Paola has been busy to say the least, but we managed to steal a few minutes for a quick chat about what she’s learned during her time with us and what she hopes to bring to the firm in her new role.
You joined Schwartz Media after more than a decade in journalism. Are you suffering newsroom withdrawal?
I loved my career as a reporter, but I have found that there is a great deal of overlap between traditional journalism and PR. It’s critical that we remain up to speed on current events and breaking news, always keeping our clients ahead of regional, national and international trends and figuring out how they fit into the story. We run our firm like a newsroom, beginning with morning meetings to discuss the news of the day. My new role allows me to marry my love for the news with my entrepreneurial spirit.
How are you applying your journalism experience as Director of Media Relations?
Where do I begin? From writing to people skills, these professions have so much in common. My research background has really come in handy. I’ve found that I’m putting in just as much time researching story lines as a publicist as I did a reporter. The only thing that has changed is my audience; I used to write for my readers, but I’m now writing to catch the attention of editors and reporters. Even still, my goal is to cut through the clutter to get to the point: what’s important and why is it timely now?
How are you positioning the firm among domestic and international journalists?
I serve as a resource and a primary point of contact for regional, national and global media. I want Schwartz Media Strategies to be the media’s first option when looking for a new trend, an industry source, or the latest statistics to bolster their story. Our clients reflect just about every major industry in Florida and in key markets across the country and beyond, so I’m working overtime to make sure media views us as a go-to public relations firm.
Are you applying your journalistic ethics to public relations?
Great question. I’m always taking a conservative approach to ensuring our firm’s media outreach is accurate, well-researched and balanced. I received countless ‘pitches’ over the years and it always amazed me how many times people over-promised or suggested story lines that were self-serving. Reporters want to know that you are unbiased and that your angle is grounded in fact. No matter the client or the media outlet, I try to create a story that will be interesting to the end user.
Have any former newspaper colleagues accused you of going to the “dark side?”

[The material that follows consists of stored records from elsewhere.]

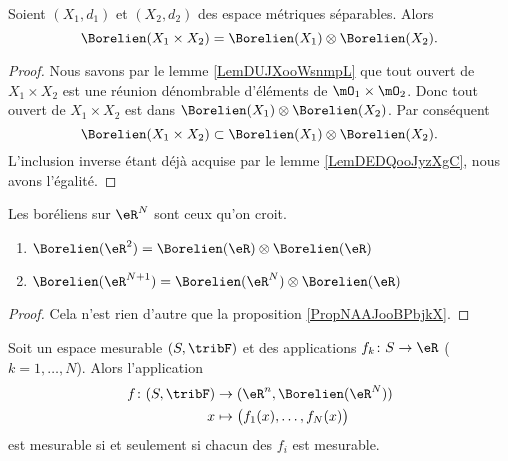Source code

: \begin{proposition}        \label{PropNAAJooBPbjkX}
    Soient \( (X_1,d_1)\) et \( (X_2,d_2)\) des espace métriques séparables. Alors
    \begin{equation}
        \Borelien(X_1\times X_2)=\Borelien(X_1)\otimes \Borelien(X_2).
    \end{equation}
\end{proposition}

\begin{proof}
    Nous savons par le lemme \ref{LemDUJXooWsnmpL} que tout ouvert de \( X_1\times X_2\) est une réunion dénombrable d'éléments de \( \mO_1\times\mO_2\). Donc tout ouvert de \( X_1\times X_2\) est dans \( \Borelien(X_1)\otimes \Borelien(X_2)\). Par conséquent
    \begin{equation}
        \Borelien(X_1\times X_2)\subset \Borelien(X_1)\otimes \Borelien(X_2).
    \end{equation}
    L'inclusion inverse étant déjà acquise par le lemme \ref{LemDEDQooJyzXgC}, nous avons l'égalité.
\end{proof}

\begin{proposition}     \label{CorWOOOooHcoEEF}
    Les boréliens sur \( \eR^N\) sont ceux qu'on croit.
    \begin{enumerate}
        \item
            \( \Borelien(\eR^2)=\Borelien(\eR)\otimes \Borelien(\eR)\)
        \item
            \( \Borelien(\eR^{N+1})=\Borelien(\eR^N)\otimes \Borelien(\eR)\)
    \end{enumerate}
\end{proposition}

\begin{proof}
    Cela n'est rien d'autre que la proposition \ref{PropNAAJooBPbjkX}.
\end{proof}

\begin{proposition}
    Soit un espace mesurable \( (S,\tribF)\) et des applications \( f_k\colon S\to \eR\) (\( k=1,\ldots, N\)). Alors l'application
    \begin{equation}
        \begin{aligned}
            f\colon (S,\tribF)&\to (\eR^n,\Borelien(\eR^N)) \\
            x&\mapsto \big( f_1(x),\ldots, f_N(x) \big) 
        \end{aligned}
    \end{equation}
    est mesurable si et seulement si chacun des \( f_i\) est mesurable.
\end{proposition}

Having seen both sides of the media equation, I’m not sure whether either side is really ‘dark.’ The traditional newspaper industry has evolved into a ghost of its former self in many cases. Today’s model tends to put a lot of pressure on reporters, and sometimes, quality of content is unintentionally compromised. Public relations allows me to remain in tune with the news cycle while at the same time contributing to a growing business.